Now developers like Blackstone Group, which acquired the CarrAmerica campus in Pleasanton when it merged with Equity Office Properties Trust, are eyeing the parking lots surrounding the multistory buildings for yet more density.

At Fairfield Corporate Commons, plans call for 410 units of housing, a retail center and eventually another 800,000 square feet of office space, said Garaventa. His company took the model proved decades earlier by Bishop Ranch and Hacienda to a place that also needed nearby jobs: Solano County, where 55,000 people commute out daily.

“As long as people live in suburban regions there will always will be a push to place jobs where people actually live and thereby get (them) a shorter commute,” Garaventa said.

And while mixed-use development can benefit communities by reducing car trips, it can’t address the needs of all businesses, such as light industry, said Joe Ernst, partner and development manager at SRM Associates Inc., which has developed part of Harbor Bay Business Park in Alameda for industrial users, including Peet’s Coffee.

Residents tend to dislike the truck traffic, noise and sometimes smells produced by industrial activity, so it’s a poor fit for locating adjacent to housing developments, Ernst said.

“I continue to think business parks for light industrial uses make some sense, because you have uses that historically haven’t fit well together,” he said.

Not only does the Bay Area economy need light industry jobs, but it needs to have them available closer to cities, Ernst said. “By moving it all out to the (Central) Valley you increase truck trips significantly.”

There are ways to design business parks to minimize the impact of industry on the surrounding area, such as including dedicated access roads for trucks, he said.

“Businesses that have like needs want to mass in one area. It makes sense,” Ernst said.

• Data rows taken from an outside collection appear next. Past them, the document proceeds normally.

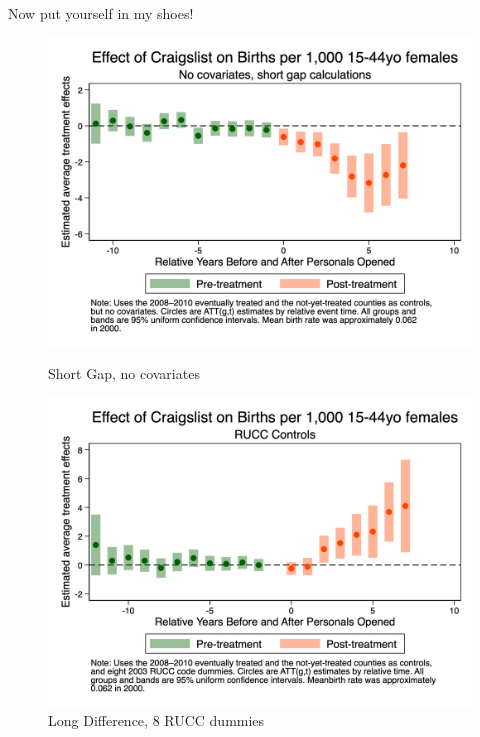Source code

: \documentclass{beamer}
\begin{document}
\begin{frame}{Now put yourself in my shoes!}

\begin{figure}[htbp]
    \centering
    \begin{minipage}[b]{0.48\textwidth}
        \centering
    \includegraphics[height=0.45\textheight]{./lecture_includes/es_births_shortnone}
        \caption{Short Gap, no covariates}
    \end{minipage}
    \hfill
    \begin{minipage}[b]{0.48\textwidth}
        \centering
    \includegraphics[height=0.45\textheight]{./lecture_includes/es_births_RUCC.png}
        \caption{Long Difference, 8 RUCC dummies}
    \end{minipage}
\end{figure}

\end{frame}
\end{document}
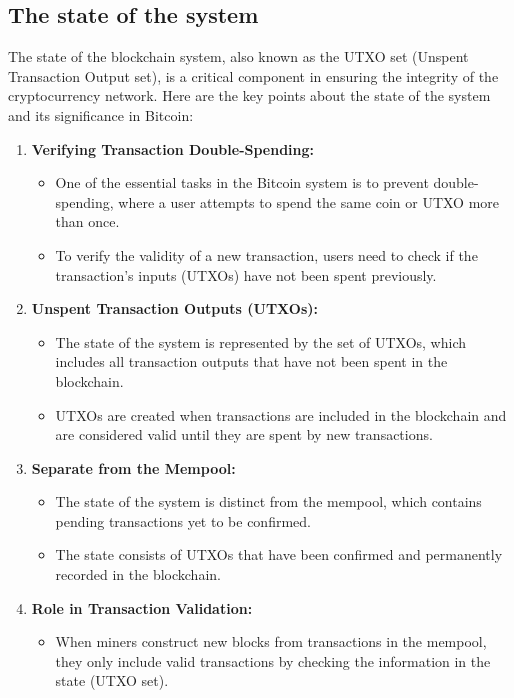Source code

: \subsection{The state of the system}
The state of the blockchain system, also known as the UTXO set (Unspent Transaction Output set), is a critical component in ensuring the integrity of the cryptocurrency network. Here are the key points about the state of the system and its significance in Bitcoin:
\begin{enumerate}
    \item \textbf{Verifying Transaction Double-Spending:}
    \begin{itemize}
        \item One of the essential tasks in the Bitcoin system is to prevent double-spending, where a user attempts to spend the same coin or UTXO more than once.
        \item To verify the validity of a new transaction, users need to check if the transaction's inputs (UTXOs) have not been spent previously.
    \end{itemize}
    \item \textbf{Unspent Transaction Outputs (UTXOs):}
    \begin{itemize}
        \item The state of the system is represented by the set of UTXOs, which includes all transaction outputs that have not been spent in the blockchain.
        \item UTXOs are created when transactions are included in the blockchain and are considered valid until they are spent by new transactions.
    \end{itemize}
    \item \textbf{Separate from the Mempool:}
    \begin{itemize}
        \item The state of the system is distinct from the mempool, which contains pending transactions yet to be confirmed.
        \item The state consists of UTXOs that have been confirmed and permanently recorded in the blockchain.
    \end{itemize}
    \item \textbf{Role in Transaction Validation:}
    \begin{itemize}
        \item When miners construct new blocks from transactions in the mempool, they only include valid transactions by checking the information in the state (UTXO set).

\end{itemize}
\end{enumerate}
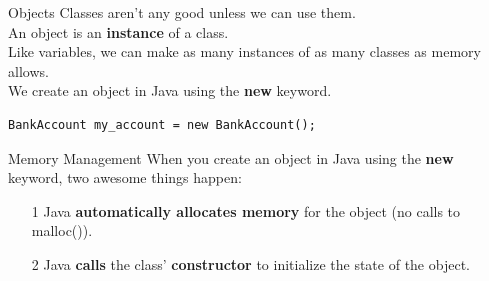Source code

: \documentclass[aspectratio=169]{beamer}
\begin{document}
\begin{frame}[fragile]{Objects}
Classes aren't any good unless we can use them. \\
\vspace{0.5em}
An object is an \textbf{instance} of a class.   \\
\vspace{0.5em}
Like variables, we can make as many instances of as many classes as memory allows. \\
\vspace{0.5em}
We create an object in Java using the \textbf{new} keyword. \\
\vspace{0.5em}
\begin{Verbatim}
BankAccount my_account = new BankAccount();
\end{Verbatim}
\end{frame}



\begin{frame}[fragile]{Memory Management}
When you create an object in Java using the \textbf{new} keyword, two awesome things happen: \\
\begin{itemize}
\item[1] Java \textbf{automatically allocates memory} for the object (no calls to malloc()).
\item[2] Java \textbf{calls} the class' \textbf{constructor} to initialize the state of the object. \\
\end{itemize}
\end{frame}
\end{document}
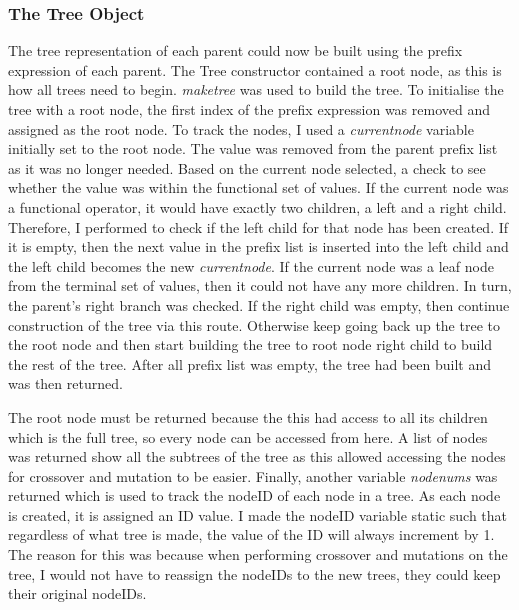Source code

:\documentclass[11pt]{article}
\begin{document}
\subsubsection{The Tree Object}
The tree representation of each parent could now be built using the prefix expression of each parent. The Tree constructor contained a root node, as this is how all trees need to begin. \textit{make\textunderscore tree} was used to build the tree. To initialise the tree with a root node, the first index of the prefix expression was removed and assigned as the root node. To track the nodes, I used a \textit{current\textunderscore node} variable initially set to the root node.
The value was removed from the parent prefix list as it was no longer needed. Based on the current node selected, a check to see whether the value was within the functional set of values. If the current node was a functional operator,  it would have exactly two children, a left and a right child. Therefore, I performed to check if the left child for that node has been created. If it is empty, then the next value in the prefix list is inserted into the left child and the left child becomes the new \textit{current\textunderscore node}. If the current node was a leaf node from the terminal set of values, then it could not have any more children. In turn, the parent's right branch was checked. If the right child was empty, then continue construction of the tree via this route. Otherwise keep going back up the tree to the root node and then start building the tree to root node right child to build the rest of the tree. After all prefix list was empty, the tree had been built and was then returned. 

The root node must be returned because the this had access to all its children which is the full tree, so every node can be accessed from here. A list of nodes was returned show all the subtrees of the tree as this allowed accessing the nodes for crossover and mutation to be easier. Finally, another variable \textit{nodenums} was returned which is used to track the nodeID of each node in a tree. As each node is created, it is assigned an ID value. I made the nodeID variable static such that regardless of what tree is made, the value of the ID will always increment by 1. The reason for this was because when performing crossover and mutations on the tree, I would not have to reassign the nodeIDs to the new trees, they could keep their original nodeIDs.
\end{document}
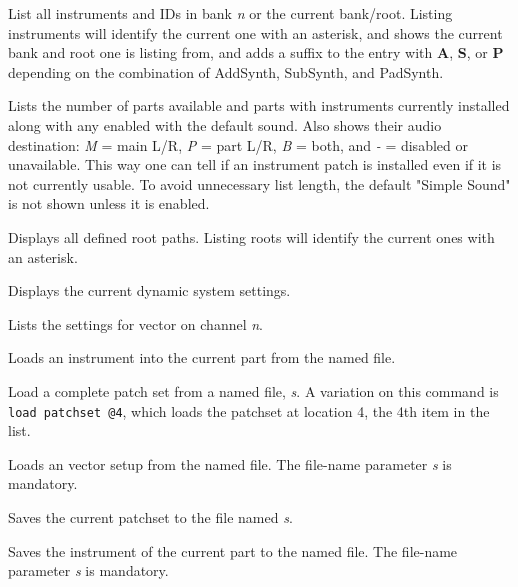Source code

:       List all instruments and IDs in bank \textsl{n}
      or the current bank/root.
      Listing instruments will identify the current one with an asterisk, and
      shows the current bank and root one is listing from, and adds a suffix
      to the entry with \textbf{A}, \textbf{S}, or \textbf{P} depending on
      the combination of AddSynth, SubSynth, and PadSynth.

      Lists the number of parts available and parts with instruments
      currently installed along with any enabled with the default sound.
      Also shows their audio destination:
      \textsl{M} = main L/R, \textsl{P} = part L/R, \textsl{B} = both, and
      \textsl{-} = disabled or unavailable.
      This way one can tell if an instrument patch is installed even if it is
      not currently usable.
      To avoid unnecessary list length, the default "Simple Sound" is not
      shown unless it is enabled.

      Displays all defined root paths.
      Listing roots will identify the current ones with an asterisk.

      Displays the current dynamic system settings.

      Lists the settings for vector on channel \textsl{n}.

      Loads an instrument into the current part from the named file.

      Load a complete patch set from a named file, \textsl{s}.
      A variation on this command is \texttt{load patchset @4}, which
      loads the patchset at location 4, the 4th item in the list.

      Loads an vector setup from the named file.
      The file-name parameter \textsl{s} is mandatory.

      Saves the current patchset to the file named \textsl{s}.

      Saves the instrument of the current part to the named file.
      The file-name parameter \textsl{s} is mandatory.

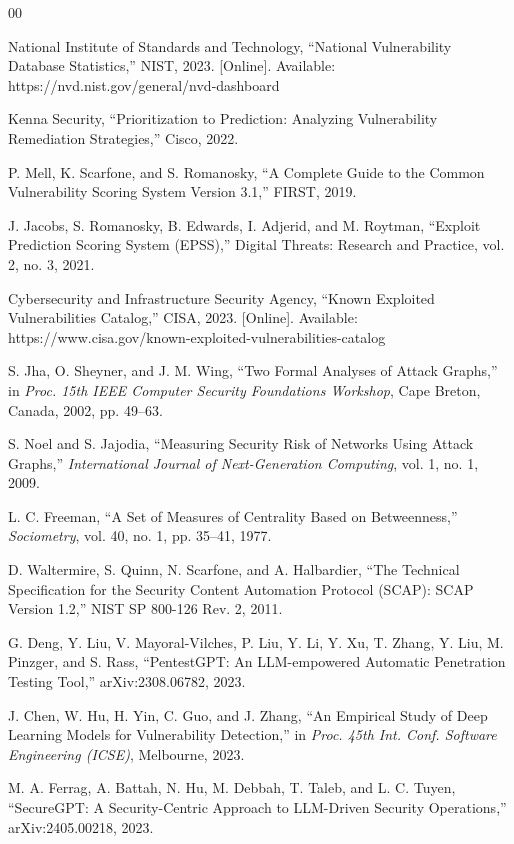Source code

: \documentclass[conference]{IEEEtran}
\begin{document}
\begin{thebibliography}{00}

National Institute of Standards and Technology, ``National Vulnerability Database Statistics,'' NIST, 2023. [Online]. Available: https://nvd.nist.gov/general/nvd-dashboard

Kenna Security, ``Prioritization to Prediction: Analyzing Vulnerability Remediation Strategies,'' Cisco, 2022.

P. Mell, K. Scarfone, and S. Romanosky, ``A Complete Guide to the Common Vulnerability Scoring System Version 3.1,'' FIRST, 2019.

J. Jacobs, S. Romanosky, B. Edwards, I. Adjerid, and M. Roytman, ``Exploit Prediction Scoring System (EPSS),'' Digital Threats: Research and Practice, vol. 2, no. 3, 2021.

Cybersecurity and Infrastructure Security Agency, ``Known Exploited Vulnerabilities Catalog,'' CISA, 2023. [Online]. Available: https://www.cisa.gov/known-exploited-vulnerabilities-catalog

S. Jha, O. Sheyner, and J. M. Wing, ``Two Formal Analyses of Attack Graphs,'' in \textit{Proc. 15th IEEE Computer Security Foundations Workshop}, Cape Breton, Canada, 2002, pp. 49--63.

S. Noel and S. Jajodia, ``Measuring Security Risk of Networks Using Attack Graphs,'' \textit{International Journal of Next-Generation Computing}, vol. 1, no. 1, 2009.

L. C. Freeman, ``A Set of Measures of Centrality Based on Betweenness,'' \textit{Sociometry}, vol. 40, no. 1, pp. 35--41, 1977.

D. Waltermire, S. Quinn, N. Scarfone, and A. Halbardier, ``The Technical Specification for the Security Content Automation Protocol (SCAP): SCAP Version 1.2,'' NIST SP 800-126 Rev. 2, 2011.

G. Deng, Y. Liu, V. Mayoral-Vilches, P. Liu, Y. Li, Y. Xu, T. Zhang, Y. Liu, M. Pinzger, and S. Rass, ``PentestGPT: An LLM-empowered Automatic Penetration Testing Tool,'' arXiv:2308.06782, 2023.

J. Chen, W. Hu, H. Yin, C. Guo, and J. Zhang, ``An Empirical Study of Deep Learning Models for Vulnerability Detection,'' in \textit{Proc. 45th Int. Conf. Software Engineering (ICSE)}, Melbourne, 2023.

M. A. Ferrag, A. Battah, N. Hu, M. Debbah, T. Taleb, and L. C. Tuyen, ``SecureGPT: A Security-Centric Approach to LLM-Driven Security Operations,'' arXiv:2405.00218, 2023.

\end{thebibliography}
\end{document}

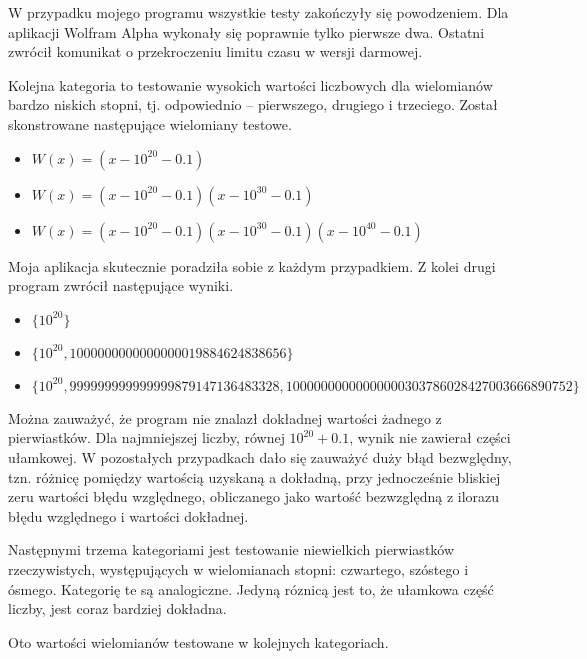\documentclass[oneside,a4paper]{book}
\begin{document}
	W przypadku mojego programu wszystkie testy zakończyły się powodzeniem. Dla aplikacji Wolfram Alpha wykonały się poprawnie tylko pierwsze dwa. Ostatni zwrócił komunikat o przekroczeniu limitu czasu w wersji darmowej.
	
	Kolejna kategoria to testowanie wysokich wartości liczbowych dla wielomianów bardzo niskich stopni, tj. odpowiednio -- pierwszego, drugiego i trzeciego. Został skonstrowane następujące wielomiany testowe.
	\begin{itemize}
		\item $W(x)=(x-10^{20}-0.1)$
		\item $W(x)=(x-10^{20}-0.1)(x-10^{30}-0.1)$
		\item $W(x)=(x-10^{20}-0.1)(x-10^{30}-0.1)(x-10^{40}-0.1)$
	\end{itemize}
	
	Moja aplikacja skutecznie poradziła sobie z każdym przypadkiem. Z kolei drugi program zwrócił następujące wyniki.
	\begin{itemize}
		\item $\{10^{20}\}$
		\item $\{10^{20}, 1000000000000000019884624838656\}$
		\item $\{10^{20}, 999999999999999879147136483328, 10000000000000000303786028427003666890752\}$
	\end{itemize}

	Można zauważyć, że program nie znalazł dokładnej wartości żadnego z pierwiastków. Dla najmniejszej liczby, równej $10^{20}+0.1$, wynik nie zawierał części ułamkowej. W pozostałych przypadkach dało się zauważyć duży błąd bezwględny, tzn. różnicę pomiędzy wartością uzyskaną a dokładną, przy jednocześnie bliskiej zeru wartości błędu względnego, obliczanego jako wartość bezwzględną z ilorazu błędu względnego i wartości dokładnej.
	
	Następnymi trzema kategoriami jest testowanie niewielkich pierwiastków rzeczywistych, występujących w wielomianach stopni: czwartego, szóstego i ósmego. Kategorię te są analogiczne. Jedyną róznicą jest to, że ułamkowa część liczby, jest coraz bardziej dokładna.
	
	Oto wartości wielomianów testowane w kolejnych kategoriach.
	
\end{document}
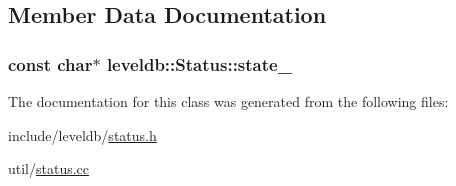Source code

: \subsection{Member Data Documentation}
\hypertarget{classleveldb_1_1_status_a883e92e066654d6e6deaaa31aa0c5e51}{
\subsubsection[{state\-\_\-}]{\setlength{\rightskip}{0pt plus 5cm}const char$\ast$ leveldb\-::\-Status\-::state\-\_\-\hspace{0.3cm}{\ttfamily [private]}}}\label{classleveldb_1_1_status_a883e92e066654d6e6deaaa31aa0c5e51}


The documentation for this class was generated from the following files\-:\begin{DoxyCompactItemize}
\item 
include/leveldb/\hyperlink{status_8h}{status.\-h}\item 
util/\hyperlink{status_8cc}{status.\-cc}\end{DoxyCompactItemize}
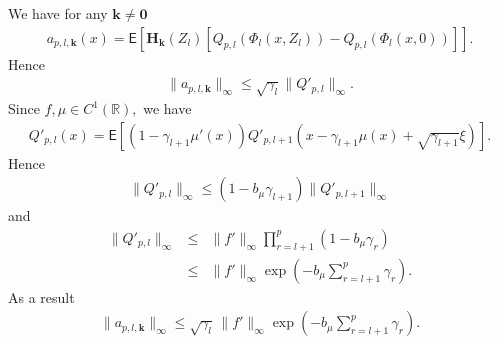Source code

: \documentclass[article]{elsarticle}
\begin{document}
We have for any \(\mathbf{k}\neq \mathbf{0}\)
\begin{eqnarray*}
a_{p,l,\mathbf{k}}(x)=\mathsf{E}\left[\mathbf{H}_\mathbf{k}\left(Z_l\right)[Q_{p,l}\left(\Phi_l(x,Z_l)\right)-Q_{p,l}\left(\Phi_l(x,0)\right)]\right].
\end{eqnarray*}
Hence
\begin{eqnarray*}
\|a_{p,l,\mathbf{k}}\|_{\infty}\leq \sqrt{\gamma_l}\|Q'_{p,l}\|_{\infty}.
\end{eqnarray*}
Since \(f,\mu\in C^1(\mathbb{R}),\)  we have
\begin{eqnarray*}
Q'_{p,l}(x)=\mathsf{E}\left[(1-\gamma_{l+1}\mu'(x))Q'_{p,l+1}(x-\gamma_{l+1}\mu(x)+\sqrt{\gamma_{l+1}}\xi)\right].
\end{eqnarray*}
Hence
\begin{eqnarray*}
\|Q'_{p,l}\|_\infty\leq (1-b_{\mu}\gamma_{l+1})\|Q'_{p,l+1}\|_\infty
\end{eqnarray*}
and
\begin{eqnarray*}
\|Q'_{p,l}\|_\infty&\leq & \|f'\|_\infty\prod_{r=l+1}^p (1-b_{\mu}\gamma_{r})
\\
&\leq & \|f'\|_\infty\exp\left(-b_{\mu}\sum_{r=l+1}^p \gamma_{r}  \right).
\end{eqnarray*}
As a result
\begin{eqnarray*}
\|a_{p,l,\mathbf{k}}\|_{\infty}\leq \sqrt{\gamma_l}\, \|f'\|_\infty\exp\left(-b_{\mu}\sum_{r=l+1}^p \gamma_{r}  \right).
\end{eqnarray*}





\end{document}
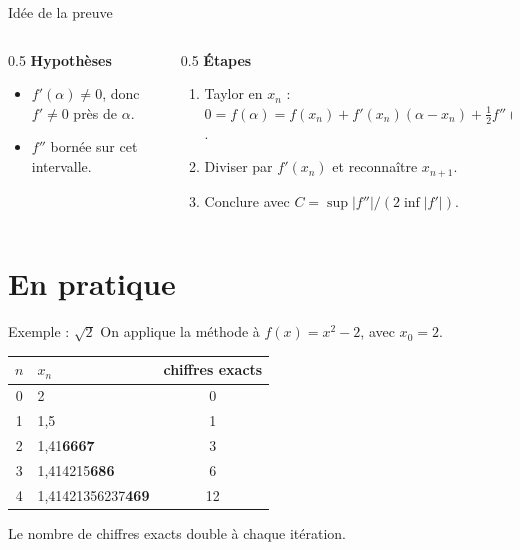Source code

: \documentclass{beamer}
\begin{document}
\begin{frame}{Idée de la preuve}
  \begin{columns}
    \begin{column}{0.5\textwidth}
      \textbf{Hypothèses}
      \begin{itemize}
        \item $f'(\alpha)\neq 0$, donc $f'\neq 0$ près de $\alpha$.
        \item $f''$ bornée sur cet intervalle.
      \end{itemize}
    \end{column}
    \begin{column}{0.5\textwidth}
      \textbf{Étapes}
      \begin{enumerate}
        \item Taylor en $x_n$ : $0 = f(\alpha) = f(x_n) + f'(x_n)(\alpha-x_n) + \tfrac12 f''(\xi)(\alpha-x_n)^2$.
        \item Diviser par $f'(x_n)$ et reconnaître $x_{n+1}$.
        \item Conclure avec $C = \sup|f''| / (2\inf|f'|)$.
      \end{enumerate}
    \end{column}
  \end{columns}
\end{frame}

\section{En pratique}

\begin{frame}{Exemple : $\sqrt{2}$}
  On applique la méthode à $f(x) = x^2-2$, avec $x_0 = 2$.
  \begin{center}
    \begin{tabular}{c l c}
      $n$ & $x_n$ & chiffres exacts \\ \hline
      0 & 2 & 0 \\
      1 & 1,5 & 1 \\
      2 & 1,41\textbf{6667} & 3 \\
      3 & 1,414215\textbf{686} & 6 \\
      4 & 1,41421356237\textbf{469} & 12 \\
    \end{tabular}
  \end{center}
  \pause
  Le nombre de chiffres exacts double à chaque itération.
\end{frame}
\end{document}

But will there be any more new business parks to fill those needs? Probably not on the scale of Bishop Ranch or Hacienda, made possible by single developers acquiring large tracts of land, experts said. The Bay Area has very few undeveloped parcels like that left, making it more likely that any new project would be infill redevelopment.

“Without the big undeveloped green field available, it’s harder to acquire land,” Sears said. “A political vision (for business development) would help communities. ... Hacienda and Bishop Ranch both started as the vision of single companies.”